Climate change is having an important influence on invasive species. The increase in temperatures, rainfall, humidity and drought can facilitate their spread and establishment, creating new opportunities for them to become invasive.
Climate change and invasives
Climate change reduces the resilience of natural habitats to these biological invasions. While, at the same time, making natural habitats, agricultural and urban areas less resilient to climate change.

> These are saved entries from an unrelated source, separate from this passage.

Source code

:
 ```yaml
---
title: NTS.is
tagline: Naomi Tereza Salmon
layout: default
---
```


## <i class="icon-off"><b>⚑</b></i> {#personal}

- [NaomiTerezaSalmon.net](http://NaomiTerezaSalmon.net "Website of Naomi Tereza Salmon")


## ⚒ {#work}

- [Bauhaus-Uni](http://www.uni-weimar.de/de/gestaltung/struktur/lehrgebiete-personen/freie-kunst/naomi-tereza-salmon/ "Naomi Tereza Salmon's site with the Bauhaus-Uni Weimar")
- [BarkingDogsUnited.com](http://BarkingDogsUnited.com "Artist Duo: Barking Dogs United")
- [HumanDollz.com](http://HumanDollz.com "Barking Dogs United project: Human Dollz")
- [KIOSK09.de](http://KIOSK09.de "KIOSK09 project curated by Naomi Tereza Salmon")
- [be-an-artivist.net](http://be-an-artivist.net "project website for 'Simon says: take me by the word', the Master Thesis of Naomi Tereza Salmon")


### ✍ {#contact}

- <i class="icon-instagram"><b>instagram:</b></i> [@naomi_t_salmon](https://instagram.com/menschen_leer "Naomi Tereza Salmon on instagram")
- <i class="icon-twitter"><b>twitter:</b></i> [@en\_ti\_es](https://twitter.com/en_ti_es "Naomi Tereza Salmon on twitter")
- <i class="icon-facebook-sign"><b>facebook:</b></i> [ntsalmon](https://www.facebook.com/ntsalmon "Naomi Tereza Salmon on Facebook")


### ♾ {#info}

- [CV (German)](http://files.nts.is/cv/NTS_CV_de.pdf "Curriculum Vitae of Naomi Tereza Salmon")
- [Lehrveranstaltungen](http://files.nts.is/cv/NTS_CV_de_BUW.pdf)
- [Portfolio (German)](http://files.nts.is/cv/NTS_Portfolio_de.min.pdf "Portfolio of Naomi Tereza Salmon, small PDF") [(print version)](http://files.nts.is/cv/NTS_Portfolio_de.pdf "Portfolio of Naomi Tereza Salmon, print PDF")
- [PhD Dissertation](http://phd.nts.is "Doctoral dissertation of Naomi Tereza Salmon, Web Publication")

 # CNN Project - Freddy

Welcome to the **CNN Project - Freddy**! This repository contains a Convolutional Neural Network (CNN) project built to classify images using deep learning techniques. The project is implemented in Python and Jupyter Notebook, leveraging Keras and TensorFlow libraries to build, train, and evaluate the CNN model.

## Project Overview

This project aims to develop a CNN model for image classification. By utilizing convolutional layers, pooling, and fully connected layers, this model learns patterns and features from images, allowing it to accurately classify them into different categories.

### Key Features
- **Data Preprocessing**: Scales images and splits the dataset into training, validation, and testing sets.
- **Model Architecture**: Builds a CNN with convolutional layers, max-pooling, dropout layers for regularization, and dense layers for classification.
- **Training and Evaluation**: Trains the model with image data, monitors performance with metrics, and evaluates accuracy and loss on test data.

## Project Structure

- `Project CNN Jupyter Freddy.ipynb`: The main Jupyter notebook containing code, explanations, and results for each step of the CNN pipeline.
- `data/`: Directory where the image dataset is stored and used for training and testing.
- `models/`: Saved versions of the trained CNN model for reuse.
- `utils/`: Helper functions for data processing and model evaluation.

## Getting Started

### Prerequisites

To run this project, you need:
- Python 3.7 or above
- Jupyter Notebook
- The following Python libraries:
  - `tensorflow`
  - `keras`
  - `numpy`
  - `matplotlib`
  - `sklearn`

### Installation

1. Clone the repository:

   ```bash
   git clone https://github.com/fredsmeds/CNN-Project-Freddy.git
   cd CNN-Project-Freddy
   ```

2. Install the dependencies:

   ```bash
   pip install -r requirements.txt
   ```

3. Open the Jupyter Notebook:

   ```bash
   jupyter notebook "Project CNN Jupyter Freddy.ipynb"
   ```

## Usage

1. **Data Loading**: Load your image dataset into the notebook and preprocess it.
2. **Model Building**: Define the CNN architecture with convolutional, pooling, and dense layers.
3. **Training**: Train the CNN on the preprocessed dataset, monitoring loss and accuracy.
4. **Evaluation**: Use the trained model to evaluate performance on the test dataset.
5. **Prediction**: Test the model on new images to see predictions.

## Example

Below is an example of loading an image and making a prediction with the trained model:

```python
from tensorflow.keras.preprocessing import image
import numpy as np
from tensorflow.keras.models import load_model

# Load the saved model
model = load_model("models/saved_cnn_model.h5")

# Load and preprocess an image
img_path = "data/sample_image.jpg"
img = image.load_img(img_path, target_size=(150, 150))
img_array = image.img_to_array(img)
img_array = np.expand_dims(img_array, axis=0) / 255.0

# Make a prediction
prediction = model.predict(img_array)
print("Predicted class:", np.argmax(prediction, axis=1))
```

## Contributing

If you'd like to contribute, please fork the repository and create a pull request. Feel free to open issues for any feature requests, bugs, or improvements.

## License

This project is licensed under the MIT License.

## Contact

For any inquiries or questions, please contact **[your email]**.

Invasive species already cause over US$1.4 trillion in damage each year – approximately 5% of the global economy – a figure that is likely to increase as the consequences of climate change become increasingly frequent and severe.
As such, invasive plants and pests are a major threat to food security, particularly for low to middle-income countries that lack the capacity to prevent or manage these invasions.

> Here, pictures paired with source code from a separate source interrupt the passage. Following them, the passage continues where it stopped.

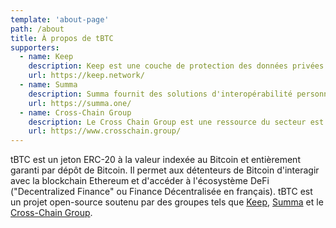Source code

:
 ```yaml
---
template: 'about-page'
path: /about
title: À propos de tBTC
supporters:
  - name: Keep
    description: Keep est une couche de protection des données privées pour la blockchain Ethereum. Un "keep" est un conteneur pour les données privées hors de la blockchain. Les Keeps aident les contrats intelligents d'exploiter toute la puissance de la blockchain en permettant une interactivité importante avec les données privées. Le réseau Keep est dépositaire des jetons tBTC et alimenté par les jetons KEEP.
    url: https://keep.network/
  - name: Summa
    description: Summa fournit des solutions d'interopérabilité personnalisées pour les entreprises de l'écosystème blockchain. Ses solutions permettent aux entreprise d'accéder à des marchés plus étendus, enirchir leurs fonctionnalités et accéder à une plus grande liquidité sur un marché inter-chaînes unifié.
    url: https://summa.one/
  - name: Cross-Chain Group
    description: Le Cross Chain Group est une ressource du secteur est un groupe de travail dédié à l'avancement de la recherche, la conception et l'implémentation de l'architecture inter-chaîne. Au travers d'évènements éducatifs, de services consultatifs, ainsi que de boîtes à outils open source, son but est d'étendre le domaine d'interopérabilité de la blockchain et d'entretenir un environnement plus connecté, fonctionnel et extensible. 
    url: https://www.crosschain.group/
---
```

tBTC est un jeton ERC-20 à la valeur indexée au Bitcoin et entièrement garanti par dépôt de Bitcoin. Il permet aux détenteurs de Bitcoin d'interagir avec la blockchain Ethereum et d'accéder à l'écosystème DeFi ("Decentralized Finance" ou Finance Décentralisée en français). tBTC est un projet open-source soutenu par des groupes tels que [Keep](https://keep.network/), [Summa](https://summa.one/) et le [Cross-Chain Group](https://www.crosschain.group/).
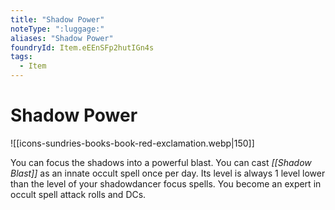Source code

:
 ```yaml
---
title: "Shadow Power"
noteType: ":luggage:"
aliases: "Shadow Power"
foundryId: Item.eEEnSFp2hutIGn4s
tags:
  - Item
---
```


# Shadow Power
![[icons-sundries-books-book-red-exclamation.webp|150]]

You can focus the shadows into a powerful blast. You can cast _[[Shadow Blast]]_ as an innate occult spell once per day. Its level is always 1 level lower than the level of your shadowdancer focus spells. You become an expert in occult spell attack rolls and DCs.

Water hyacinth and brown marmorated stink bug provide examples of how damaging invasive plants and insects can be to the environment and agriculture.
The water hyacinth (Eichhornia crassipes), a global invasive species, has degraded aquatic ecosystems in many tropical, subtropical and warm temperate regions of the world causing environmental and cultural problems.
It grows rapidly, forming dense cover on the surface of freshwater bodies. Its populations are known to double in as little as 12 days, blocking waterways, limiting boat traffic, and affecting fishing and trade.
In Lake Victoria in eastern Africa, it can grow to such densities that ships are unable to leave docks. Climate changes including more frequent hurricanes and floods can transport seeds to new areas and decrease the resistance of habitats to invasions.
Brown marmorated stink bug
The brown marmorated stink bug (Halymorpha halys) already poses a significant risk to crops in East Asia where is originates. It is now reared that extreme climate change could more than double the areas suitable for fruit and nut pest, which has already invaded parts of Europe and North America.
In 2020, the bug spread across the Black Sea region of turkey, putting around 70% of the world’s hazelnut supply at risk. In 2016 marmorated stink bugs caused $60m worth of damage to Georgia’s hazelnut crop and in 2010, $37m worth of apples were destroyed in parts of the USA.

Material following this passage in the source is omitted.